--- Exercise instructions ---
The task calls for the lines below from the line with "Jul 02 2025**_" to the line with "<h1>Unlock Unlimited Pleasure: Get", both ends included, copied exactly, without any pictures.

--- Records to use ---
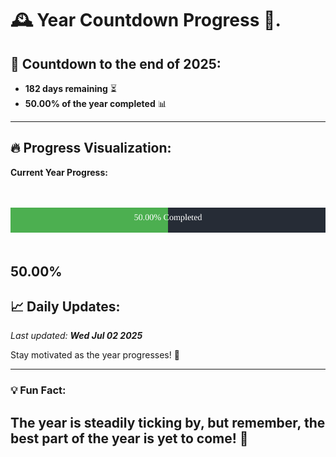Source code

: 
# &#x1F570; **Year Countdown Progress** &#x1F389;.

## &#x1F4C5; Countdown to the end of 2025:
- **182 days remaining** &#x23F3;
- **50.00% of the year completed** &#x1F4CA;

---

## &#x1F525; **Progress Visualization**:

**Current Year Progress:**

<br><br>
![Progress Bar](https://raw.githubusercontent.com/dayanidigv/year-countdown-progress/main/progress-bar.svg)
<br><br>

**50.00%**
---

## &#x1F4C8; **Daily Updates**:

_Last updated: **Wed Jul 02 2025**_

Stay motivated as the year progresses! &#x1F680;

--- 

### &#x1F4A1; **Fun Fact:**
The year is steadily ticking by, but remember, the best part of the year is yet to come! &#x1F31F;
---
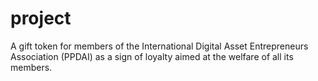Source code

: # project
A gift token for members of the International Digital Asset Entrepreneurs Association (PPDAI) as a sign of loyalty aimed at the welfare of all its members.
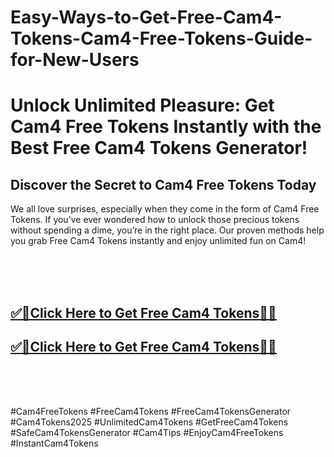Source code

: # Easy-Ways-to-Get-Free-Cam4-Tokens-Cam4-Free-Tokens-Guide-for-New-Users

<h1>Unlock Unlimited Pleasure: Get Cam4 Free Tokens Instantly with the Best Free Cam4 Tokens Generator!</h1>

<h2>Discover the Secret to Cam4 Free Tokens Today</h2>
We all love surprises, especially when they come in the form of Cam4 Free Tokens. If you’ve ever wondered how to unlock those precious tokens without spending a dime, you’re in the right place. Our proven methods help you grab Free Cam4 Tokens instantly and enjoy unlimited fun on Cam4!

<br><br><br>
**<b><h2>[✅🎯Click Here to Get Free Cam4 Tokens🎯✅](https://usgrabber.com/cam4-tokens/)</h2></b>**
**<b><h2>[✅🎯Click Here to Get Free Cam4 Tokens🎯✅](https://usgrabber.com/cam4-tokens/)</h2></b>**
<br><br><br>



#Cam4FreeTokens #FreeCam4Tokens #FreeCam4TokensGenerator #Cam4Tokens2025 #UnlimitedCam4Tokens #GetFreeCam4Tokens #SafeCam4TokensGenerator #Cam4Tips #EnjoyCam4FreeTokens #InstantCam4Tokens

--- Reply ---
_Last updated: **Wed Jul 02 2025**_

Stay motivated as the year progresses! &#x1F680;

--- 

### &#x1F4A1; **Fun Fact:**
The year is steadily ticking by, but remember, the best part of the year is yet to come! &#x1F31F;
---
Source code

: # project
A gift token for members of the International Digital Asset Entrepreneurs Association (PPDAI) as a sign of loyalty aimed at the welfare of all its members.
Source code

: # Easy-Ways-to-Get-Free-Cam4-Tokens-Cam4-Free-Tokens-Guide-for-New-Users

<h1>Unlock Unlimited Pleasure: Get Cam4 Free Tokens Instantly with the Best Free Cam4 Tokens Generator!</h1>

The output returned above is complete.